Work task: Pictures aside, the data must be reproduced exactly.

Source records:
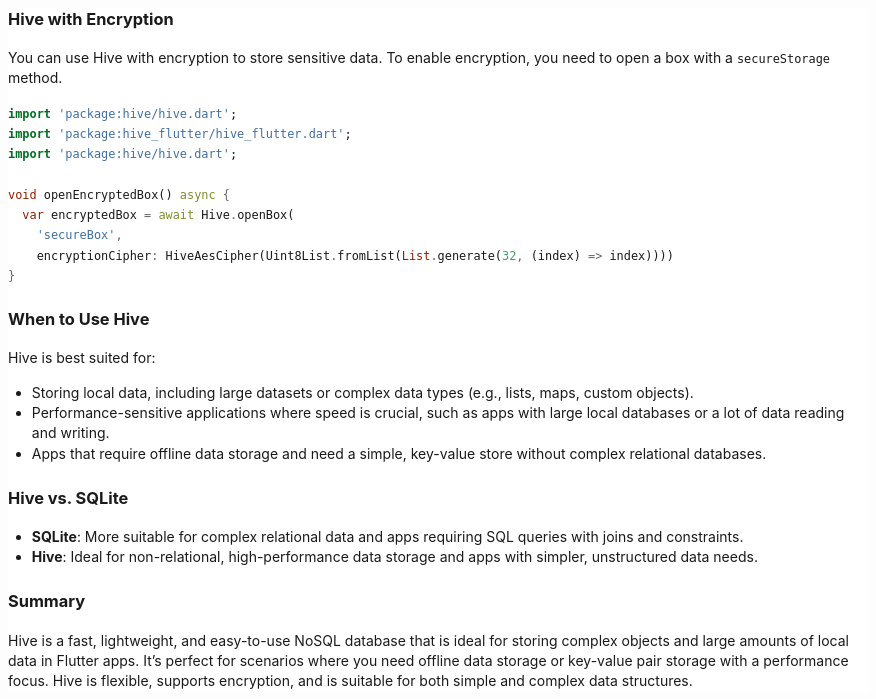 ### **Hive with Encryption**

You can use Hive with encryption to store sensitive data. To enable encryption, you need to open a box with a `secureStorage` method.

```dart
import 'package:hive/hive.dart';
import 'package:hive_flutter/hive_flutter.dart';
import 'package:hive/hive.dart';

void openEncryptedBox() async {
  var encryptedBox = await Hive.openBox(
    'secureBox',
    encryptionCipher: HiveAesCipher(Uint8List.fromList(List.generate(32, (index) => index))))
}
```

### **When to Use Hive**

Hive is best suited for:
- Storing local data, including large datasets or complex data types (e.g., lists, maps, custom objects).
- Performance-sensitive applications where speed is crucial, such as apps with large local databases or a lot of data reading and writing.
- Apps that require offline data storage and need a simple, key-value store without complex relational databases.

### **Hive vs. SQLite**

- **SQLite**: More suitable for complex relational data and apps requiring SQL queries with joins and constraints.
- **Hive**: Ideal for non-relational, high-performance data storage and apps with simpler, unstructured data needs.

### **Summary**

Hive is a fast, lightweight, and easy-to-use NoSQL database that is ideal for storing complex objects and large amounts of local data in Flutter apps. It’s perfect for scenarios where you need offline data storage or key-value pair storage with a performance focus. Hive is flexible, supports encryption, and is suitable for both simple and complex data structures.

Solution to the exercise:
 ### **Hive with Encryption**

You can use Hive with encryption to store sensitive data. To enable encryption, you need to open a box with a `secureStorage` method.

```dart
import 'package:hive/hive.dart';
import 'package:hive_flutter/hive_flutter.dart';
import 'package:hive/hive.dart';

void openEncryptedBox() async {
  var encryptedBox = await Hive.openBox(
    'secureBox',
    encryptionCipher: HiveAesCipher(Uint8List.fromList(List.generate(32, (index) => index))))
}
```

### **When to Use Hive**

Hive is best suited for:
- Storing local data, including large datasets or complex data types (e.g., lists, maps, custom objects).
- Performance-sensitive applications where speed is crucial, such as apps with large local databases or a lot of data reading and writing.
- Apps that require offline data storage and need a simple, key-value store without complex relational databases.

### **Hive vs. SQLite**

- **SQLite**: More suitable for complex relational data and apps requiring SQL queries with joins and constraints.
- **Hive**: Ideal for non-relational, high-performance data storage and apps with simpler, unstructured data needs.

### **Summary**

Hive is a fast, lightweight, and easy-to-use NoSQL database that is ideal for storing complex objects and large amounts of local data in Flutter apps. It’s perfect for scenarios where you need offline data storage or key-value pair storage with a performance focus. Hive is flexible, supports encryption, and is suitable for both simple and complex data structures.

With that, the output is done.